Source data:

========================================================================

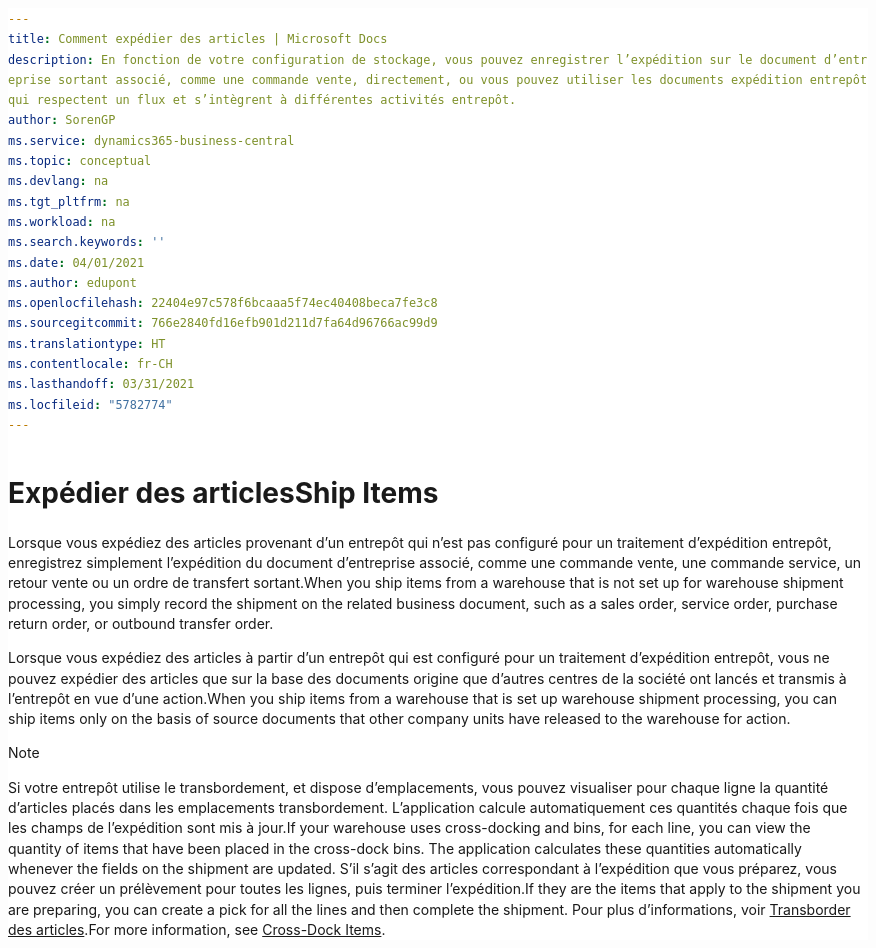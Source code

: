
 ```yaml
---
title: Comment expédier des articles | Microsoft Docs
description: En fonction de votre configuration de stockage, vous pouvez enregistrer l’expédition sur le document d’entreprise sortant associé, comme une commande vente, directement, ou vous pouvez utiliser les documents expédition entrepôt qui respectent un flux et s’intègrent à différentes activités entrepôt.
author: SorenGP
ms.service: dynamics365-business-central
ms.topic: conceptual
ms.devlang: na
ms.tgt_pltfrm: na
ms.workload: na
ms.search.keywords: ''
ms.date: 04/01/2021
ms.author: edupont
ms.openlocfilehash: 22404e97c578f6bcaaa5f74ec40408beca7fe3c8
ms.sourcegitcommit: 766e2840fd16efb901d211d7fa64d96766ac99d9
ms.translationtype: HT
ms.contentlocale: fr-CH
ms.lasthandoff: 03/31/2021
ms.locfileid: "5782774"
---
```

# <a name="ship-items"></a><span data-ttu-id="d65ac-103">Expédier des articles</span><span class="sxs-lookup"><span data-stu-id="d65ac-103">Ship Items</span></span>

<span data-ttu-id="d65ac-104">Lorsque vous expédiez des articles provenant d’un entrepôt qui n’est pas configuré pour un traitement d’expédition entrepôt, enregistrez simplement l’expédition du document d’entreprise associé, comme une commande vente, une commande service, un retour vente ou un ordre de transfert sortant.</span><span class="sxs-lookup"><span data-stu-id="d65ac-104">When you ship items from a warehouse that is not set up for warehouse shipment processing, you simply record the shipment on the related business document, such as a sales order, service order, purchase return order, or outbound transfer order.</span></span>

<span data-ttu-id="d65ac-105">Lorsque vous expédiez des articles à partir d’un entrepôt qui est configuré pour un traitement d’expédition entrepôt, vous ne pouvez expédier des articles que sur la base des documents origine que d’autres centres de la société ont lancés et transmis à l’entrepôt en vue d’une action.</span><span class="sxs-lookup"><span data-stu-id="d65ac-105">When you ship items from a warehouse that is set up warehouse shipment processing, you can ship items only on the basis of source documents that other company units have released to the warehouse for action.</span></span>

> [!NOTE]
> <span data-ttu-id="d65ac-106">Si votre entrepôt utilise le transbordement, et dispose d’emplacements, vous pouvez visualiser pour chaque ligne la quantité d’articles placés dans les emplacements transbordement. L’application calcule automatiquement ces quantités chaque fois que les champs de l’expédition sont mis à jour.</span><span class="sxs-lookup"><span data-stu-id="d65ac-106">If your warehouse uses cross-docking and bins, for each line, you can view the quantity of items that have been placed in the cross-dock bins. The application calculates these quantities automatically whenever the fields on the shipment are updated.</span></span> <span data-ttu-id="d65ac-107">S’il s’agit des articles correspondant à l’expédition que vous préparez, vous pouvez créer un prélèvement pour toutes les lignes, puis terminer l’expédition.</span><span class="sxs-lookup"><span data-stu-id="d65ac-107">If they are the items that apply to the shipment you are preparing, you can create a pick for all the lines and then complete the shipment.</span></span> <span data-ttu-id="d65ac-108">Pour plus d’informations, voir [Transborder des articles](warehouse-how-to-cross-dock-items.md).</span><span class="sxs-lookup"><span data-stu-id="d65ac-108">For more information, see [Cross-Dock Items](warehouse-how-to-cross-dock-items.md).</span></span>
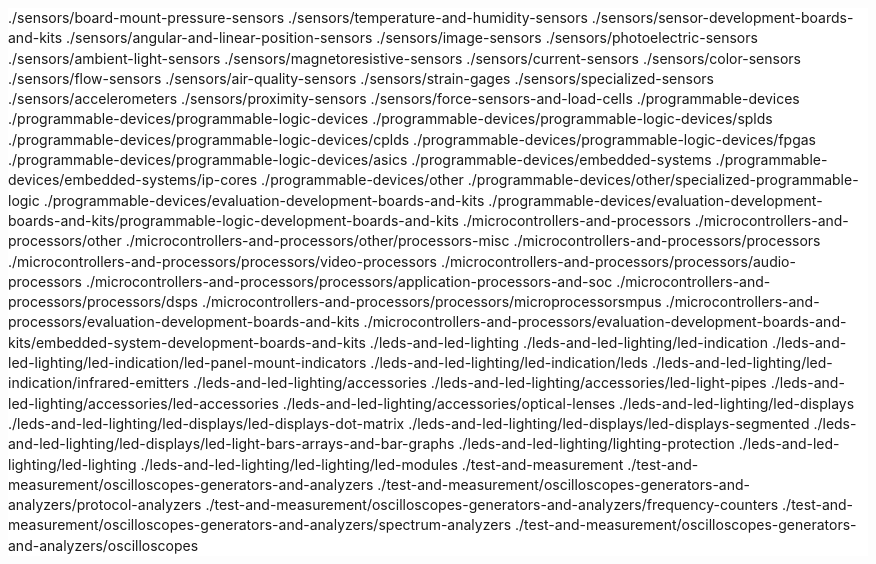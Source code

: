 ./sensors/board-mount-pressure-sensors
./sensors/temperature-and-humidity-sensors
./sensors/sensor-development-boards-and-kits
./sensors/angular-and-linear-position-sensors
./sensors/image-sensors
./sensors/photoelectric-sensors
./sensors/ambient-light-sensors
./sensors/magnetoresistive-sensors
./sensors/current-sensors
./sensors/color-sensors
./sensors/flow-sensors
./sensors/air-quality-sensors
./sensors/strain-gages
./sensors/specialized-sensors
./sensors/accelerometers
./sensors/proximity-sensors
./sensors/force-sensors-and-load-cells
./programmable-devices
./programmable-devices/programmable-logic-devices
./programmable-devices/programmable-logic-devices/splds
./programmable-devices/programmable-logic-devices/cplds
./programmable-devices/programmable-logic-devices/fpgas
./programmable-devices/programmable-logic-devices/asics
./programmable-devices/embedded-systems
./programmable-devices/embedded-systems/ip-cores
./programmable-devices/other
./programmable-devices/other/specialized-programmable-logic
./programmable-devices/evaluation-development-boards-and-kits
./programmable-devices/evaluation-development-boards-and-kits/programmable-logic-development-boards-and-kits
./microcontrollers-and-processors
./microcontrollers-and-processors/other
./microcontrollers-and-processors/other/processors-misc
./microcontrollers-and-processors/processors
./microcontrollers-and-processors/processors/video-processors
./microcontrollers-and-processors/processors/audio-processors
./microcontrollers-and-processors/processors/application-processors-and-soc
./microcontrollers-and-processors/processors/dsps
./microcontrollers-and-processors/processors/microprocessorsmpus
./microcontrollers-and-processors/evaluation-development-boards-and-kits
./microcontrollers-and-processors/evaluation-development-boards-and-kits/embedded-system-development-boards-and-kits
./leds-and-led-lighting
./leds-and-led-lighting/led-indication
./leds-and-led-lighting/led-indication/led-panel-mount-indicators
./leds-and-led-lighting/led-indication/leds
./leds-and-led-lighting/led-indication/infrared-emitters
./leds-and-led-lighting/accessories
./leds-and-led-lighting/accessories/led-light-pipes
./leds-and-led-lighting/accessories/led-accessories
./leds-and-led-lighting/accessories/optical-lenses
./leds-and-led-lighting/led-displays
./leds-and-led-lighting/led-displays/led-displays-dot-matrix
./leds-and-led-lighting/led-displays/led-displays-segmented
./leds-and-led-lighting/led-displays/led-light-bars-arrays-and-bar-graphs
./leds-and-led-lighting/lighting-protection
./leds-and-led-lighting/led-lighting
./leds-and-led-lighting/led-lighting/led-modules
./test-and-measurement
./test-and-measurement/oscilloscopes-generators-and-analyzers
./test-and-measurement/oscilloscopes-generators-and-analyzers/protocol-analyzers
./test-and-measurement/oscilloscopes-generators-and-analyzers/frequency-counters
./test-and-measurement/oscilloscopes-generators-and-analyzers/spectrum-analyzers
./test-and-measurement/oscilloscopes-generators-and-analyzers/oscilloscopes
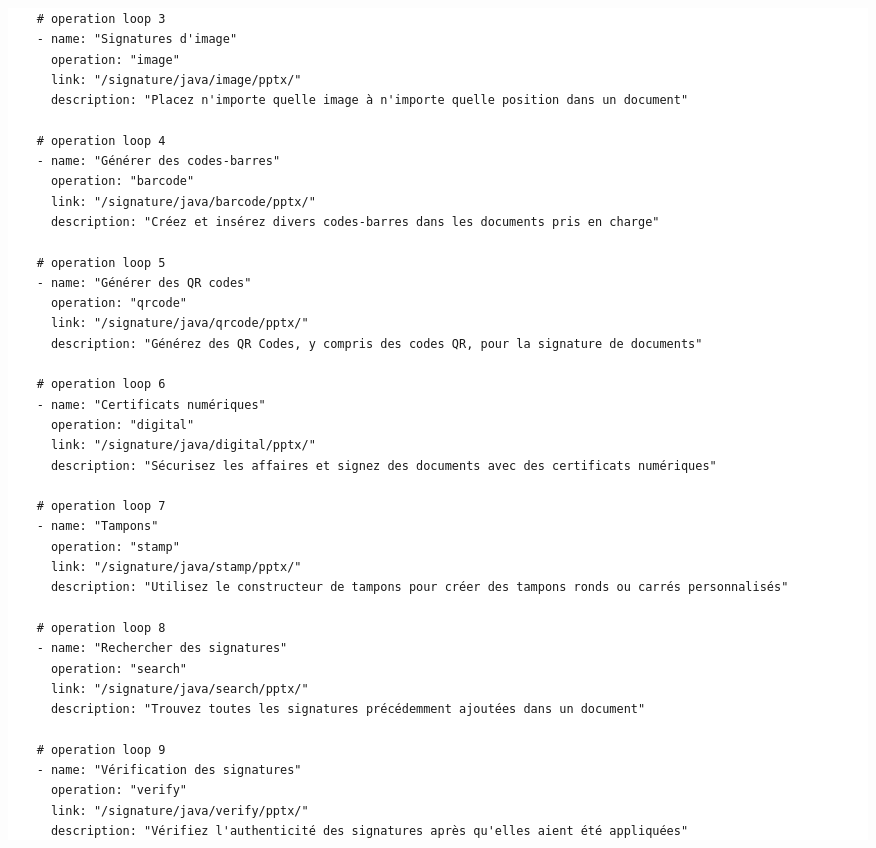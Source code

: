        # operation loop 3
        - name: "Signatures d'image"
          operation: "image"
          link: "/signature/java/image/pptx/"
          description: "Placez n'importe quelle image à n'importe quelle position dans un document"

        # operation loop 4
        - name: "Générer des codes-barres"
          operation: "barcode"
          link: "/signature/java/barcode/pptx/"
          description: "Créez et insérez divers codes-barres dans les documents pris en charge"

        # operation loop 5
        - name: "Générer des QR codes"
          operation: "qrcode"
          link: "/signature/java/qrcode/pptx/"
          description: "Générez des QR Codes, y compris des codes QR, pour la signature de documents"
          
        # operation loop 6
        - name: "Certificats numériques"
          operation: "digital"
          link: "/signature/java/digital/pptx/"
          description: "Sécurisez les affaires et signez des documents avec des certificats numériques"

        # operation loop 7
        - name: "Tampons"
          operation: "stamp"
          link: "/signature/java/stamp/pptx/"
          description: "Utilisez le constructeur de tampons pour créer des tampons ronds ou carrés personnalisés"
          
        # operation loop 8
        - name: "Rechercher des signatures"
          operation: "search"
          link: "/signature/java/search/pptx/"
          description: "Trouvez toutes les signatures précédemment ajoutées dans un document"
          
        # operation loop 9
        - name: "Vérification des signatures"
          operation: "verify"
          link: "/signature/java/verify/pptx/"
          description: "Vérifiez l'authenticité des signatures après qu'elles aient été appliquées"
          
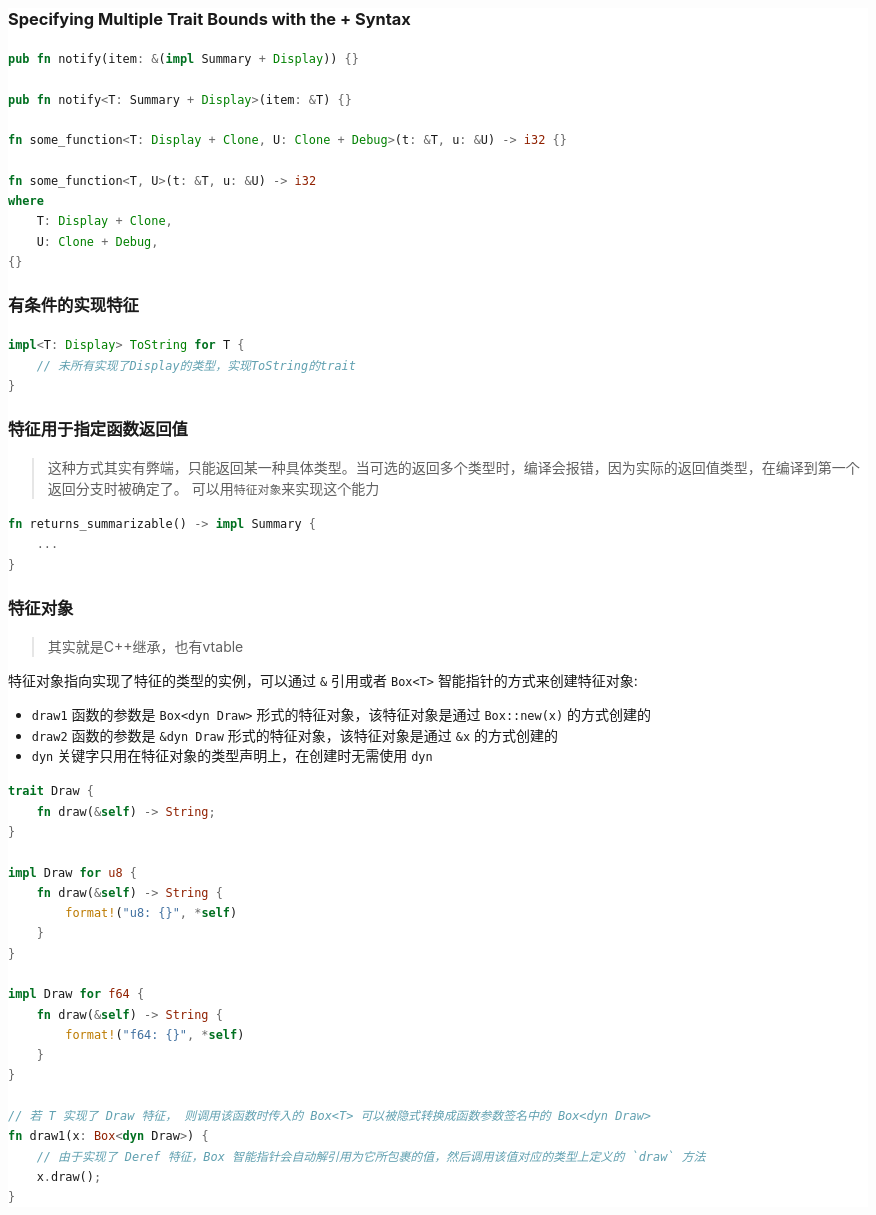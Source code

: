 ### Specifying Multiple Trait Bounds with the + Syntax

```rust
pub fn notify(item: &(impl Summary + Display)) {}

pub fn notify<T: Summary + Display>(item: &T) {}

fn some_function<T: Display + Clone, U: Clone + Debug>(t: &T, u: &U) -> i32 {}

fn some_function<T, U>(t: &T, u: &U) -> i32
where
    T: Display + Clone,
    U: Clone + Debug,
{}
```

### 有条件的实现特征

```rust
impl<T: Display> ToString for T {
    // 未所有实现了Display的类型，实现ToString的trait
}
```

### 特征用于指定函数返回值

> 这种方式其实有弊端，只能返回某一种具体类型。当可选的返回多个类型时，编译会报错，因为实际的返回值类型，在编译到第一个返回分支时被确定了。
> 可以用`特征对象`来实现这个能力

```rust
fn returns_summarizable() -> impl Summary {
    ...
}
```

### 特征对象

> 其实就是C++继承，也有vtable

特征对象指向实现了特征的类型的实例，可以通过 `&` 引用或者 `Box<T>` 智能指针的方式来创建特征对象:

* `draw1` 函数的参数是 `Box<dyn Draw>` 形式的特征对象，该特征对象是通过 `Box::new(x)` 的方式创建的
* `draw2` 函数的参数是 `&dyn Draw` 形式的特征对象，该特征对象是通过 `&x` 的方式创建的
* `dyn` 关键字只用在特征对象的类型声明上，在创建时无需使用 `dyn`

```rust
trait Draw {
    fn draw(&self) -> String;
}

impl Draw for u8 {
    fn draw(&self) -> String {
        format!("u8: {}", *self)
    }
}

impl Draw for f64 {
    fn draw(&self) -> String {
        format!("f64: {}", *self)
    }
}

// 若 T 实现了 Draw 特征， 则调用该函数时传入的 Box<T> 可以被隐式转换成函数参数签名中的 Box<dyn Draw>
fn draw1(x: Box<dyn Draw>) {
    // 由于实现了 Deref 特征，Box 智能指针会自动解引用为它所包裹的值，然后调用该值对应的类型上定义的 `draw` 方法
    x.draw();
}
```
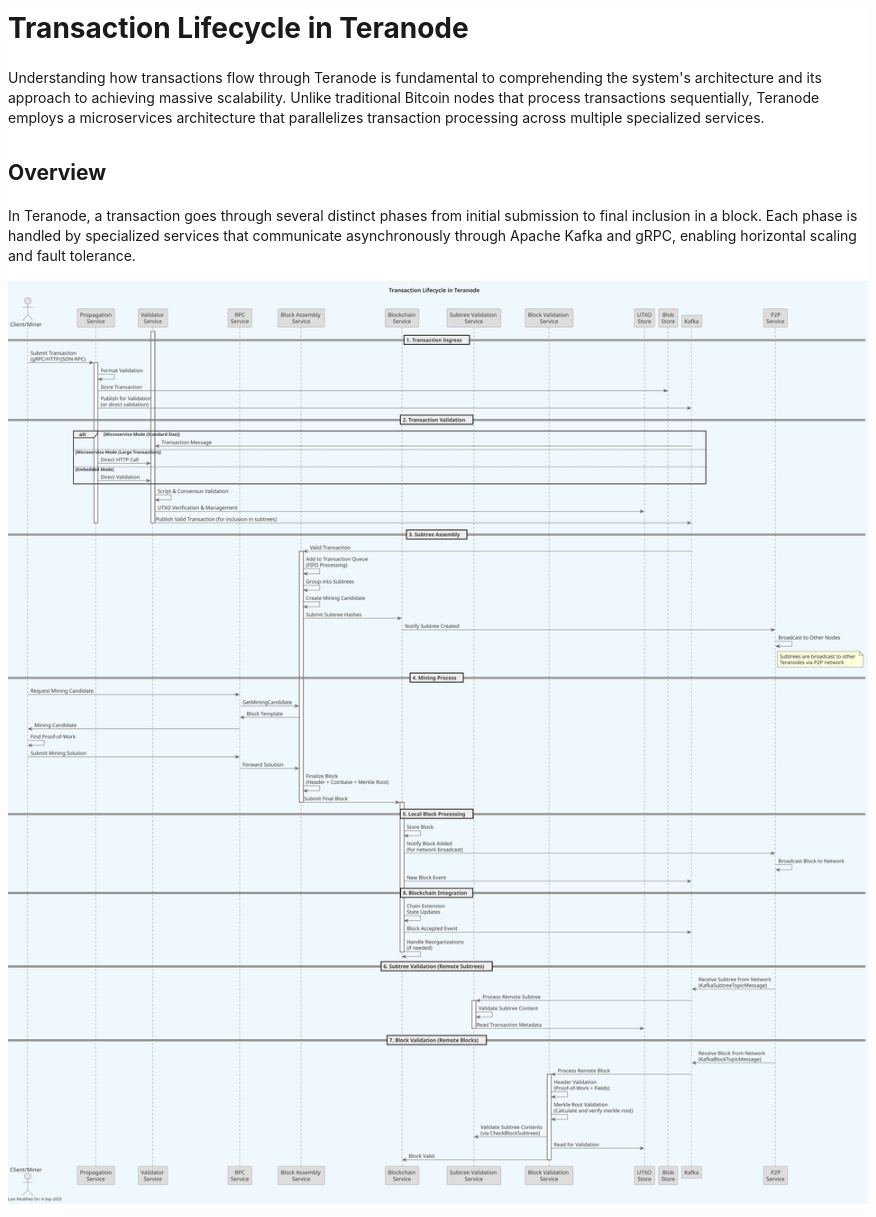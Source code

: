 # Transaction Lifecycle in Teranode

Understanding how transactions flow through Teranode is fundamental to comprehending the system's architecture and its approach to achieving massive scalability. Unlike traditional Bitcoin nodes that process transactions sequentially, Teranode employs a microservices architecture that parallelizes transaction processing across multiple specialized services.

## Overview

In Teranode, a transaction goes through several distinct phases from initial submission to final inclusion in a block. Each phase is handled by specialized services that communicate asynchronously through Apache Kafka and gRPC, enabling horizontal scaling and fault tolerance.

![Transaction Lifecycle Overview](img/plantuml/transaction_lifecycle_overview.svg)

========================================================================

Exercise objective -
Lines holding "search": copy each one from the records above.

Problem solution -
ms.search.keywords: ''
          operation: "search"
          link: "/signature/java/search/pptx/"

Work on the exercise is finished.